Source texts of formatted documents
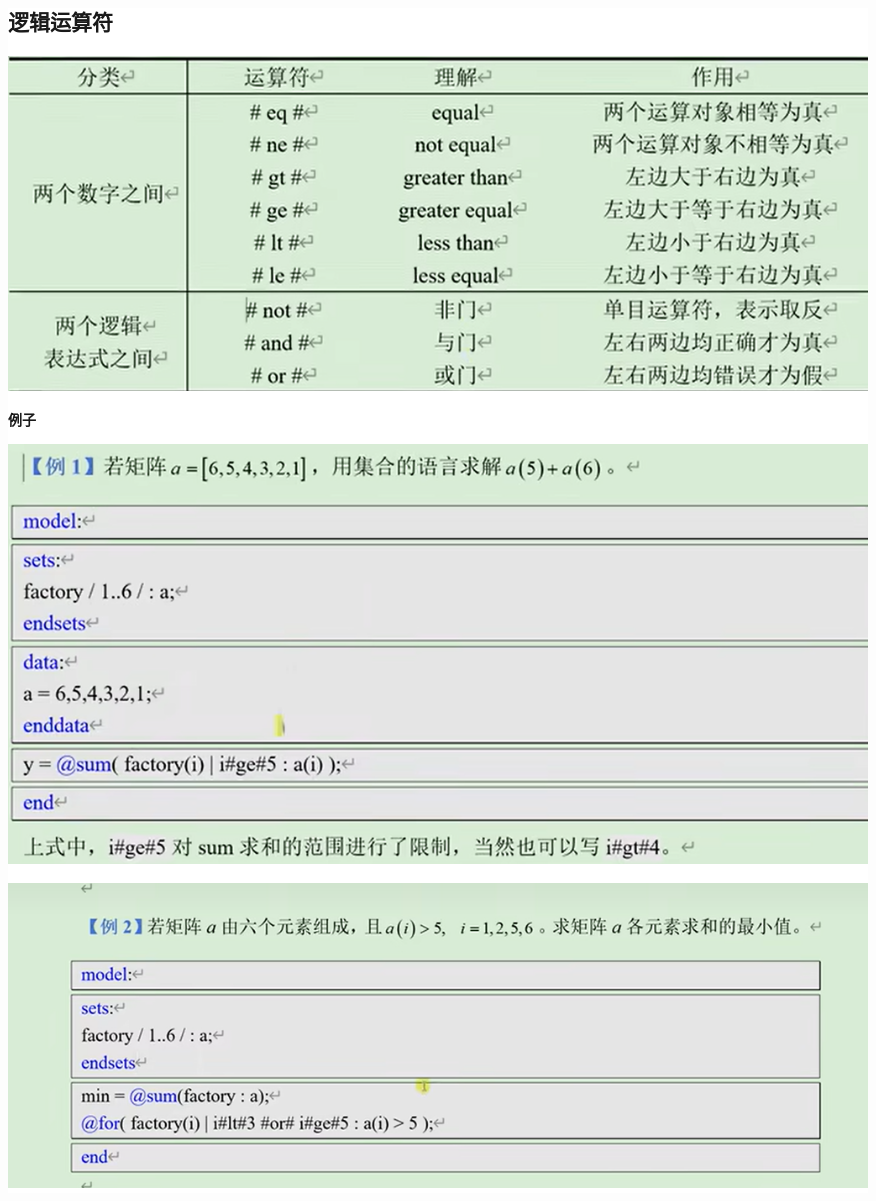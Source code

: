 ## 逻辑运算符

![image-20230408195227563](数学实验笔记.assets/image-20230408195227563.png)

**例子**

![image-20230408195203864](数学实验笔记.assets/image-20230408195203864.png)

![image-20230408195538686](数学实验笔记.assets/image-20230408195538686.png)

> _Your objective_: Copy from the entries only those lines that hold the word "image".

> _Solution below_:
![image-20230408195227563](数学实验笔记.assets/image-20230408195227563.png)
![image-20230408195203864](数学实验笔记.assets/image-20230408195203864.png)
![image-20230408195538686](数学实验笔记.assets/image-20230408195538686.png)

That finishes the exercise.